DIRECTIONS FOR THIS TASK - Using the records below, find every line that includes "fitted" and copy it.

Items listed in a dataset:

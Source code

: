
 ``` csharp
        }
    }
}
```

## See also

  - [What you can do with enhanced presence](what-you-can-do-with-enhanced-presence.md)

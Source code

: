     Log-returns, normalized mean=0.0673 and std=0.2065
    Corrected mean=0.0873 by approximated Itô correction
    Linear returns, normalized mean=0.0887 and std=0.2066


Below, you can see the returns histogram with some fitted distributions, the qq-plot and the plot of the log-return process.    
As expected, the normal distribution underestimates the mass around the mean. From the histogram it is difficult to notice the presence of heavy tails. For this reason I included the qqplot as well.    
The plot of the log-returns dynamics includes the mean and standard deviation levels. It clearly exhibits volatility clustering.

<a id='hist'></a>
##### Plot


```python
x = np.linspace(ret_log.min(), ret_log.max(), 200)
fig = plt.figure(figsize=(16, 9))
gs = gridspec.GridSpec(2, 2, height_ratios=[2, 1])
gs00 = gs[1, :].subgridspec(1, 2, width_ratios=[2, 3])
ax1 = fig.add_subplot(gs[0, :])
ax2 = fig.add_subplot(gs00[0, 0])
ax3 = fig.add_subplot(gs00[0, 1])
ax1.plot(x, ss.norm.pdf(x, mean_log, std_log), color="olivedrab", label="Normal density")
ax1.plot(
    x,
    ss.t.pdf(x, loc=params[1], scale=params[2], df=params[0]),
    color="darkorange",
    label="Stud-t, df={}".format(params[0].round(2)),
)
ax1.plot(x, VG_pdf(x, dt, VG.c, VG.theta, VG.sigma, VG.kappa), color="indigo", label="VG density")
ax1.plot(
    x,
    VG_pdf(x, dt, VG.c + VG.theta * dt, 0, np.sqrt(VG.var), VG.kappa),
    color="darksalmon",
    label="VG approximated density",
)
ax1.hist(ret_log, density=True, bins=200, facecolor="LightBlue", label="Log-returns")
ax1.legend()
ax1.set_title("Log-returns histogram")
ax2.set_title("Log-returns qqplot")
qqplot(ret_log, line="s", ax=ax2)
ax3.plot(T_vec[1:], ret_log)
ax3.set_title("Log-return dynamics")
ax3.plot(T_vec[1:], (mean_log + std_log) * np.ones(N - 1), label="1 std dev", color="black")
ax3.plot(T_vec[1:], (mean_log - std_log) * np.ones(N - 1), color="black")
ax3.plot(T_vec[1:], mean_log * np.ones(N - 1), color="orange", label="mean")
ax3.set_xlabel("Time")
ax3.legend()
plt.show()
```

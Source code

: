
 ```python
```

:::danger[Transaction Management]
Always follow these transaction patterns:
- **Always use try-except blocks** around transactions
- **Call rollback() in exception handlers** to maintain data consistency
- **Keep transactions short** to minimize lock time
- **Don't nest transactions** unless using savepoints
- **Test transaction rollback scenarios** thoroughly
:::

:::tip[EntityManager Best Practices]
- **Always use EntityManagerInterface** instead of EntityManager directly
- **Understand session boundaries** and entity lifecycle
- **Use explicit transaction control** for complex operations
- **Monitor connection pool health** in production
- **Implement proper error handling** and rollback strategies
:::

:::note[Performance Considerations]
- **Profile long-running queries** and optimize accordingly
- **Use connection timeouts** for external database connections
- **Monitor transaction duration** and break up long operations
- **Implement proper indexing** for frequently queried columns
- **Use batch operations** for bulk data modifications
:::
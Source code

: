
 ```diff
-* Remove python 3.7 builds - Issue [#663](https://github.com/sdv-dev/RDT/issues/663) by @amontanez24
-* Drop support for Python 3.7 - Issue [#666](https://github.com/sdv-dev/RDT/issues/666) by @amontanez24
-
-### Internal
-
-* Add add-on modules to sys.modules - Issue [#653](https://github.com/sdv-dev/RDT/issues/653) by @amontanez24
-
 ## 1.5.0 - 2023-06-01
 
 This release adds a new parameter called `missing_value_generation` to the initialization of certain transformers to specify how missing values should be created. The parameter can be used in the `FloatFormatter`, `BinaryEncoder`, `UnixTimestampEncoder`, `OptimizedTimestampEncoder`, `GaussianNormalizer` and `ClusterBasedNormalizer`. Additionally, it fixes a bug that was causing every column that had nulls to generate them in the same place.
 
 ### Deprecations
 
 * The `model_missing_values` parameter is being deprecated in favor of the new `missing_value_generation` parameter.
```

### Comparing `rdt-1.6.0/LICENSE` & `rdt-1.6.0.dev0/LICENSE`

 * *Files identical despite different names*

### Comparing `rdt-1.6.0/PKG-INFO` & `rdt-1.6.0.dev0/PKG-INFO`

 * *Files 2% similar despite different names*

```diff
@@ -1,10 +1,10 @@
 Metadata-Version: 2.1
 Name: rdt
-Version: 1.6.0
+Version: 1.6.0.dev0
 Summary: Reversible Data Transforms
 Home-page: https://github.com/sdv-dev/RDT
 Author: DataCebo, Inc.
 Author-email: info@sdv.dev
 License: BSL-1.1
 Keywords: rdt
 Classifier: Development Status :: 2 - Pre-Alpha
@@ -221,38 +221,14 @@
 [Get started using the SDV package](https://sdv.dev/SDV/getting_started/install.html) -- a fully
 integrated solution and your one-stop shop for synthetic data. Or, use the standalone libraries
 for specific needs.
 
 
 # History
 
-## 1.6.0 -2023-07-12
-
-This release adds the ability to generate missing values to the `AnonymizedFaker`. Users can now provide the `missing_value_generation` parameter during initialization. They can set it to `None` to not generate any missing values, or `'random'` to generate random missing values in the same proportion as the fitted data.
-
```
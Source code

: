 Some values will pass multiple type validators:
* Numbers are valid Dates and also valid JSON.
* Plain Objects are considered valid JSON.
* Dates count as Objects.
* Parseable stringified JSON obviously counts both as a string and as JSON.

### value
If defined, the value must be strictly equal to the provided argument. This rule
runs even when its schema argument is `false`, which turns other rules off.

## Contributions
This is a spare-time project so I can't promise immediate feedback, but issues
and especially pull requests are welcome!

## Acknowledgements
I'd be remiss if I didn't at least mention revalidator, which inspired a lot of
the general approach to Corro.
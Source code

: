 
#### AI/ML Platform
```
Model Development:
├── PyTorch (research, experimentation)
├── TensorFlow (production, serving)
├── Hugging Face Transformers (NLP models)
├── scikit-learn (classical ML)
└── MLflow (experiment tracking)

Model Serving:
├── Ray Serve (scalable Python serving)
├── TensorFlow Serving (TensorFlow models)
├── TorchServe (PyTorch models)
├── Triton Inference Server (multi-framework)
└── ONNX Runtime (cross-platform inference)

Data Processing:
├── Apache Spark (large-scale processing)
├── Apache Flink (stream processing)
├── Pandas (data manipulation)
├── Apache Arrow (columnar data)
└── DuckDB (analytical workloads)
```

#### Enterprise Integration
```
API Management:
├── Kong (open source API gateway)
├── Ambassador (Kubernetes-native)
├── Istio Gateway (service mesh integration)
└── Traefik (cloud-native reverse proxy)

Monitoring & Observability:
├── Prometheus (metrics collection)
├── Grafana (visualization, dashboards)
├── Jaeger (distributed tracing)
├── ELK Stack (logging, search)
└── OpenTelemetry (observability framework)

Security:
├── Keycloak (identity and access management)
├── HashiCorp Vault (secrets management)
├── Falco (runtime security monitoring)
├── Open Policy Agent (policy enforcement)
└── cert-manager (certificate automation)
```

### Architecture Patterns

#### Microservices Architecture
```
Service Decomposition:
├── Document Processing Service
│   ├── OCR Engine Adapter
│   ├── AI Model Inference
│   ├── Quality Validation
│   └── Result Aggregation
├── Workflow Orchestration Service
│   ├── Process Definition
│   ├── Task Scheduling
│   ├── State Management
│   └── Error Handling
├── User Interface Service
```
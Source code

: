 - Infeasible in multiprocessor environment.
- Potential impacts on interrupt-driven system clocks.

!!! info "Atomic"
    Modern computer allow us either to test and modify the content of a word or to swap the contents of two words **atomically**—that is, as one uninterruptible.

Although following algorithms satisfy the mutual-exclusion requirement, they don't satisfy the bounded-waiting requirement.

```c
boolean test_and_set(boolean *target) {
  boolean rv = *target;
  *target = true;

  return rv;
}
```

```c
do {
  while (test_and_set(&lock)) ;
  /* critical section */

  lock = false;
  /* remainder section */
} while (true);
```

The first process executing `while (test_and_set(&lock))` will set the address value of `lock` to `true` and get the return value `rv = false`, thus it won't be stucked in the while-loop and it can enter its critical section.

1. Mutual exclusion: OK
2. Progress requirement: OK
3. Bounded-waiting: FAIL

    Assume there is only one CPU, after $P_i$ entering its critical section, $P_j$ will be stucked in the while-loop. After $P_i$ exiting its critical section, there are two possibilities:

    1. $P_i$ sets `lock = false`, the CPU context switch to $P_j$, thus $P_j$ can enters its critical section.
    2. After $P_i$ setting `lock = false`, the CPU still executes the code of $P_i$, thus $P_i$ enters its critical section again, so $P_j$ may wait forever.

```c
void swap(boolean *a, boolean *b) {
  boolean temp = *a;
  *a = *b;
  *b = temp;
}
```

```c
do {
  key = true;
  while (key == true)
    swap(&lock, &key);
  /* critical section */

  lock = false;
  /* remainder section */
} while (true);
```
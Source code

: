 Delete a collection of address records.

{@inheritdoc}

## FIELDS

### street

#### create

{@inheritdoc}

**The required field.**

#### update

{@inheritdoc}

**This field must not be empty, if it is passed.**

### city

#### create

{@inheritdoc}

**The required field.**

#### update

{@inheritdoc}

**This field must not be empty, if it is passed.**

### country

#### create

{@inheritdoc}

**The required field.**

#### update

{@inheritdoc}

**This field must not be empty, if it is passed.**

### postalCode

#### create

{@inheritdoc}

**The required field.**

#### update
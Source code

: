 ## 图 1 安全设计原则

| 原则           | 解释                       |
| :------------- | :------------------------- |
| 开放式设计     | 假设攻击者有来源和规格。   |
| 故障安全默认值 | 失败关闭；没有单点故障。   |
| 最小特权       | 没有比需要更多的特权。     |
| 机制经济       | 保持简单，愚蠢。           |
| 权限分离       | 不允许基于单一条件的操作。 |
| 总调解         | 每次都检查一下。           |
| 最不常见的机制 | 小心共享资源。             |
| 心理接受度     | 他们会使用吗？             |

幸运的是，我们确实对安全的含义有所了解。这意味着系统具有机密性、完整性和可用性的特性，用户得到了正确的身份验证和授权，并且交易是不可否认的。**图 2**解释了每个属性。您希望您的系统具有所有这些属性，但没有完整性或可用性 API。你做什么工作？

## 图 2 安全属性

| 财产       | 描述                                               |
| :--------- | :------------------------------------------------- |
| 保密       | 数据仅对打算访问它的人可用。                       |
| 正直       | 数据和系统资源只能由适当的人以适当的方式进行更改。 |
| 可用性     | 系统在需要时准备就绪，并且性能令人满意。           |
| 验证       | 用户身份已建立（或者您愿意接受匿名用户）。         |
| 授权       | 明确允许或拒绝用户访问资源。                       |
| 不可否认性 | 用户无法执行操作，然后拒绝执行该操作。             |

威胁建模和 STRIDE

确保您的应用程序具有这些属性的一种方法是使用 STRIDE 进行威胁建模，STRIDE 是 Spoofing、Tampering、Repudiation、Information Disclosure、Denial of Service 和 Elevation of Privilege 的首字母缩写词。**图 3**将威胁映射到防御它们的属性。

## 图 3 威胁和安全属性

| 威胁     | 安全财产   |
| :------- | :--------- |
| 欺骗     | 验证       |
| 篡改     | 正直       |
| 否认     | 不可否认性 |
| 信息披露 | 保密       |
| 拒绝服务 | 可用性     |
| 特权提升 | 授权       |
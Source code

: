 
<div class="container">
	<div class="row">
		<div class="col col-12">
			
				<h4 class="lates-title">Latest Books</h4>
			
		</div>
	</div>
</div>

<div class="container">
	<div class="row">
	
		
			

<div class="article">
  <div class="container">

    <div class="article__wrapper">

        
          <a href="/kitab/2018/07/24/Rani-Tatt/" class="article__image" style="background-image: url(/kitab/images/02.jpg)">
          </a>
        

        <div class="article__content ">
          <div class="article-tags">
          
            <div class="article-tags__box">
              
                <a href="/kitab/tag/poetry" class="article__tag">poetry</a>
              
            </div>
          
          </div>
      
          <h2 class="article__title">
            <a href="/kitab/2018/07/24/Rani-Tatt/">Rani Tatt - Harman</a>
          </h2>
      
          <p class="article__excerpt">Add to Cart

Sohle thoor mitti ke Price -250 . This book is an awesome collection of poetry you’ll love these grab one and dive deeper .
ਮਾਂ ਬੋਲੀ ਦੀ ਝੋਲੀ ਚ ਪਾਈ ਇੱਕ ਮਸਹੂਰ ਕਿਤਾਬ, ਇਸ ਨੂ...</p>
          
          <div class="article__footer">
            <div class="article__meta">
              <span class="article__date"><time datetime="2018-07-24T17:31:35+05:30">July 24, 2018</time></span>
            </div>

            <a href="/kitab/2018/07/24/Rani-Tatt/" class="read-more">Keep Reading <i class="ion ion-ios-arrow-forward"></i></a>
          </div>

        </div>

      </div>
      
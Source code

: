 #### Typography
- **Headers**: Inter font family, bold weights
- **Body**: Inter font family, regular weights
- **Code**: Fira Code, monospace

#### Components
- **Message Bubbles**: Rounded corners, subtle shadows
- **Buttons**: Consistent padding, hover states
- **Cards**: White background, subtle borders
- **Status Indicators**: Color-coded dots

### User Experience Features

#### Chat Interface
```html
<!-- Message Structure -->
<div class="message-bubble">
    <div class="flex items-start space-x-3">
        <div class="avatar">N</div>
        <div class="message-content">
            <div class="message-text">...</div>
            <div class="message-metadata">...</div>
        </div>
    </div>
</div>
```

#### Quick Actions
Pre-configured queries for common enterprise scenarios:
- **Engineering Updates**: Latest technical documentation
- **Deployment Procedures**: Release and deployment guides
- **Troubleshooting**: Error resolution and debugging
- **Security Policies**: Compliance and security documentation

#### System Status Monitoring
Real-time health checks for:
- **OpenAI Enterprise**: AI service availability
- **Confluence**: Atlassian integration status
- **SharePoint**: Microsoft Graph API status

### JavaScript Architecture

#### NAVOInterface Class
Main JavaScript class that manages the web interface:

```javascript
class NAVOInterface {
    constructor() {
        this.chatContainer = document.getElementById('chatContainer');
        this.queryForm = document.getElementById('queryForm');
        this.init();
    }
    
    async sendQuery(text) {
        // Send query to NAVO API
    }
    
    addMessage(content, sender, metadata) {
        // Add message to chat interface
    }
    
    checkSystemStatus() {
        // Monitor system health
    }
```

SOLUTION TO THE PROBLEM -
Below, you can see the returns histogram with some fitted distributions, the qq-plot and the plot of the log-return process.    
-This release adds the ability to generate missing values to the `AnonymizedFaker`. Users can now provide the `missing_value_generation` parameter during initialization. They can set it to `None` to not generate any missing values, or `'random'` to generate random missing values in the same proportion as the fitted data.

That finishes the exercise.